(Directions for this task): Every line of the listing below is to be duplicated exactly, with the pictures left out.

(Available data):
'''
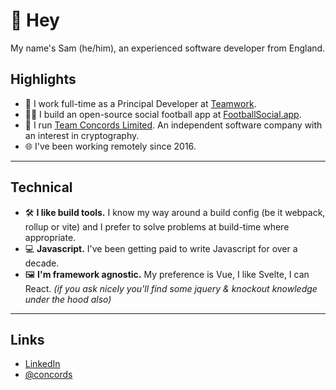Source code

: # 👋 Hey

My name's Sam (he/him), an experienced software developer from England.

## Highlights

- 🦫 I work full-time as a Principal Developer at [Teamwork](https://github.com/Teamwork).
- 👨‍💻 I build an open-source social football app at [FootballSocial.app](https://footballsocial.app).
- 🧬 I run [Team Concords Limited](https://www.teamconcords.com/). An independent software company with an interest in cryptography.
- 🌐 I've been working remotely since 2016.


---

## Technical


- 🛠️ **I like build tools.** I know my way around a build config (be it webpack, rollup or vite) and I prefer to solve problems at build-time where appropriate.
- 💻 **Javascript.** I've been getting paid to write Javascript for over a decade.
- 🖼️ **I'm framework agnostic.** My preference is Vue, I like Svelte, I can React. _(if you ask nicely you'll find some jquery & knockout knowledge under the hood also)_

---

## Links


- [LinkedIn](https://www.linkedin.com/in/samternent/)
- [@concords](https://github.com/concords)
'''
(Your response):
Source code

: # 👋 Hey

My name's Sam (he/him), an experienced software developer from England.

## Highlights

- 🦫 I work full-time as a Principal Developer at [Teamwork](https://github.com/Teamwork).
- 👨‍💻 I build an open-source social football app at [FootballSocial.app](https://footballsocial.app).
- 🧬 I run [Team Concords Limited](https://www.teamconcords.com/). An independent software company with an interest in cryptography.
- 🌐 I've been working remotely since 2016.


---

## Technical


- 🛠️ **I like build tools.** I know my way around a build config (be it webpack, rollup or vite) and I prefer to solve problems at build-time where appropriate.
- 💻 **Javascript.** I've been getting paid to write Javascript for over a decade.
- 🖼️ **I'm framework agnostic.** My preference is Vue, I like Svelte, I can React. _(if you ask nicely you'll find some jquery & knockout knowledge under the hood also)_

---

## Links


- [LinkedIn](https://www.linkedin.com/in/samternent/)
- [@concords](https://github.com/concords)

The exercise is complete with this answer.